Machu Picchu was built around 1450, at the height of the Inca Empire. It was abandoned just over 100 years later, in 1572, as a belated result of the Spanish Conquest. It is possible that most of its inhabitants died from smallpox introduced by travelers before the Spanish conquistadors arrived in the area. The latter had notes of a place called Piccho, although there is no record of the Spanish having visited the remote city. The types of sacred rocks defaced by the conquistadors in other locations are untouched at Machu Picchu.

Hiram Bingham theorized that the complex was the traditional birthplace of the Incan “Virgins of the Suns”. More recent research by scholars such as John Howland Rowe and Richard Burger, has convinced most archaeologists that Machu Picchu was an estate of the Inca emperor Pachacuti. In addition, Johan Reinhard presented evidence that the site was selected because of its position relative to sacred landscape features such as its mountains, which are purported to be in alignment with key astronomical events important to the Incas.

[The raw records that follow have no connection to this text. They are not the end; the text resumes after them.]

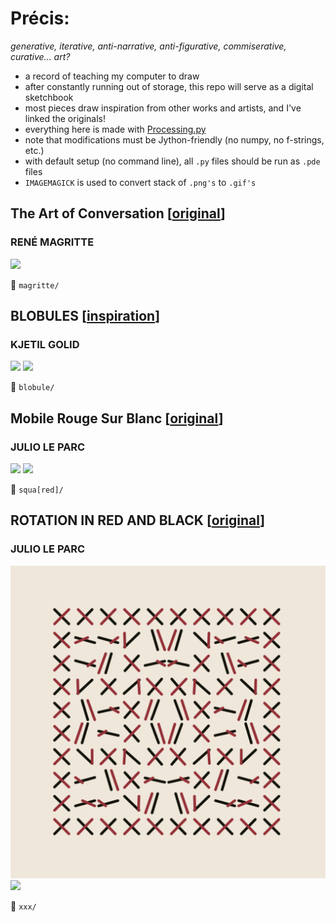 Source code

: # Précis: 
*generative, iterative, anti-narrative, anti-figurative, commiserative, curative... art?*   
    
- a record of teaching my computer to draw
- after constantly running out of storage, this repo will serve as a digital sketchbook 
- most pieces draw inspiration from other works and artists, and I've linked the originals! 
- everything here is made with [Processing.py](https://py.processing.org/)
- note that modifications must be Jython-friendly (no numpy, no f-strings, etc.)
- with default setup (no command line), all `.py` files should be run as `.pde` files
- `IMAGEMAGICK` is used to convert stack of `.png's` to `.gif's`
    
<!-- - there are directions to get things running on any IDE, MUST be on version 1.8.0_202 of Java ... -->
 
## The Art of Conversation \[[original](http://imagespoetrysilence.blogspot.com/2018/01/the-art-of-conversation-by-rene.html)\]  
### RENÉ MAGRITTE  
  
![](magritte/cloud_conversations.gif)  

:open_file_folder: `magritte/`

## BLOBULES \[[inspiration](https://twitter.com/kGolid/status/1279204707618209793)\]
### KJETIL GOLID
![](blobule/blobule1_drip.gif)
![](blobule/blobule1_rotate.gif)

:open_file_folder: `blobule/`


## Mobile Rouge Sur Blanc \[[original](https://www.artsy.net/artwork/julio-le-parc-mobile-rouge-sur-blanc-1)\]  
### JULIO LE PARC 
   
![](squa\[red\]/squa\[red\]_dark.gif)
![](squa\[red\]/squa\[red\]_ppl.gif)  

:open_file_folder: `squa[red]/`


## ROTATION IN RED AND BLACK \[[original](https://www.metmuseum.org/art/collection/search/815338)\]  
### JULIO LE PARC  
![](xxx/stills/cc4.png)
<img src="xxx/gifs/xxx_replica_motion.gif" width=830>

:open_file_folder: `xxx/`


<!-- ## The Red Act  
![](redact/redact.gif)

:open_file_folder: `redact/` --> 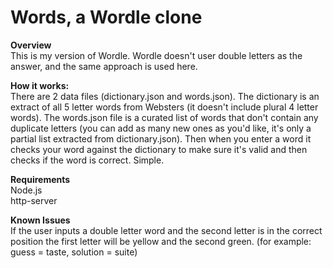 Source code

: # Words, a Wordle clone

**Overview**  
This is my version of Wordle. Wordle doesn't user double letters as the answer, and the same approach is used here. 

**How it works:**  
There are 2 data files (dictionary.json and words.json). The dictionary is an extract of all 5 letter words from Websters (it doesn't include plural 4 letter words). The words.json file is a curated list of words that don't contain any duplicate letters (you can add as many new ones as you'd like, it's only a partial list extracted from dictionary.json). Then when you enter a word it checks your word against the dictionary to make sure it's valid and then checks if the word is correct. Simple.

**Requirements**  
Node.js  
http-server  

**Known Issues**  
If the user inputs a double letter word and the second letter is in the correct position the first letter will be yellow and the second green. (for example: guess = taste, solution = suite) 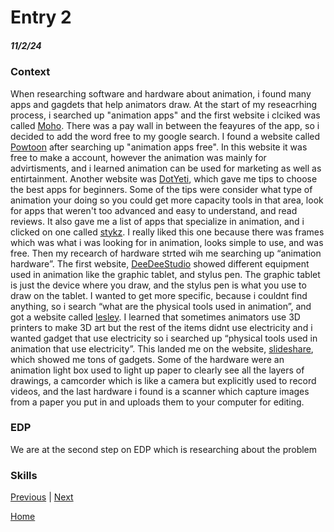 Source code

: # Entry 2
##### 11/2/24

### Context 
When researching software and hardware about animation, i found many apps and gagdets that help animators draw. At the start of my reseacrhing process, i searched up "animation apps" and the first website i clciked was called [Moho](https://moho.lostmarble.com/pages/try). There was a pay wall in between the feayures of the app, so i decided to add the word free to my google search. I found a website called [Powtoon](https://www.powtoon.com/video-templates) after searching up "animation apps free". In this website it was free to make a account, however the animation was mainly for advirtisments, and i learned animation can be used for marketing as well as entirtainment. Another website was [DotYeti](https://www.dotyeti.com/blog/top-free-2d-animation-software-of-2024-list/), which gave me tips to choose the best apps for beginners. Some of the tips were consider what type of animation your doing so you could get more capacity tools in that area, look for apps that weren't too advanced and easy to understand, and read reviews. It also gave me a list of apps that specialize in animation, and i clicked on one called [stykz](https://www.stykz.net/). I really liked this one because there was frames which was what i was looking for in animation, looks simple to use, and was free. Then my recearch of hardware strted wih me searching up “animation hardware”. The first website, [DeeDeeStudio](https://www.deedeestudio.net/en/post/types-equipment-needed-animation-studio) showed different equipment used in animation like the graphic tablet, and stylus pen. The graphic tablet is just the device where you draw, and the stylus pen is what you use to draw on the tablet. I wanted to get more specific, because i couldnt find anything, so i search “what are the physical tools used in animation”, and got a website called [lesley](https://lesley.edu/article/tools-and-technology-that-animators-game-designers-visual-effects-vfx-artists-use). I learned that sometimes animators use 3D printers to make 3D art but the rest of the items didnt use electricity and i wanted gadget that use electricity so i searched up “physical tools used in animation that use electricity”. This landed me on the website, [slideshare](https://www.slideshare.net/slideshow/tools-and-equipment-for-hand-drawn-animation/83779506), which showed me tons of gadgets. Some of the hardware were an animation light box used to light up paper to clearly see all the layers of drawings, a camcorder which is like a camera but explicitly used to record videos, and the last hardware i found is a scanner which capture images from a paper you put in and uploads them to your computer for editing.

### EDP 
We are at the second step on EDP which is researching about the problem
### Skills

[Previous](entry01.md) | [Next](entry03.md)

[Home](../README.md)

Johan Reinhard believes Machu Picchu to be a sacred religious site. This theory stands mainly because of where Machu Picchu is located. Reinhard calls it “sacred geography” because the site is built on and around mountains that hold high religious importance in the Inca culture and in the previous culture that occupied the land. At the highest point of the mountain in which Machu Picchu was named after, there are “artificial platforms [and] these had a religious function, as is clear from the Inca ritual offerings found buried under them” (Reinhard 2007). These platforms also are found in other Incan religious sites. The site’s other stone structures have finely worked stones with niches and, from what the “Spaniards wrote about Inca sites, we know that these (types of) building(s) were of ritual significance” (Reinhard 2007). This would be the most convincing evidence that Reinhard points out because this type of stylistic stonework is only found at the religious sites so it would be natural that they would exist at this religious site. Another theory maintains that Machu Picchu was an Inca llaqta, a settlement built to control the economy of conquered regions. Yet another asserts that it may have been built as a prison for a select few who had committed heinous crimes against Inca society. An alternative theory is that it is an agricultural testing station. Different types of crops could be tested in the many different micro-climates afforded by the location and the terraces; these were not large enough to grow food on a large scale, but may have been used to determine what could grow where. Another theory suggests that the city was built as an abode for the deities, or for the coronation of kings

Although the citadel is located only about 80 kilometers (50 miles) from Cusco, the Inca capital, the Spanish never found it and consequently did not plunder or destroy it, as they did many other sites. Over the centuries, the surrounding jungle grew over much of the site, and few outsiders knew of its existence.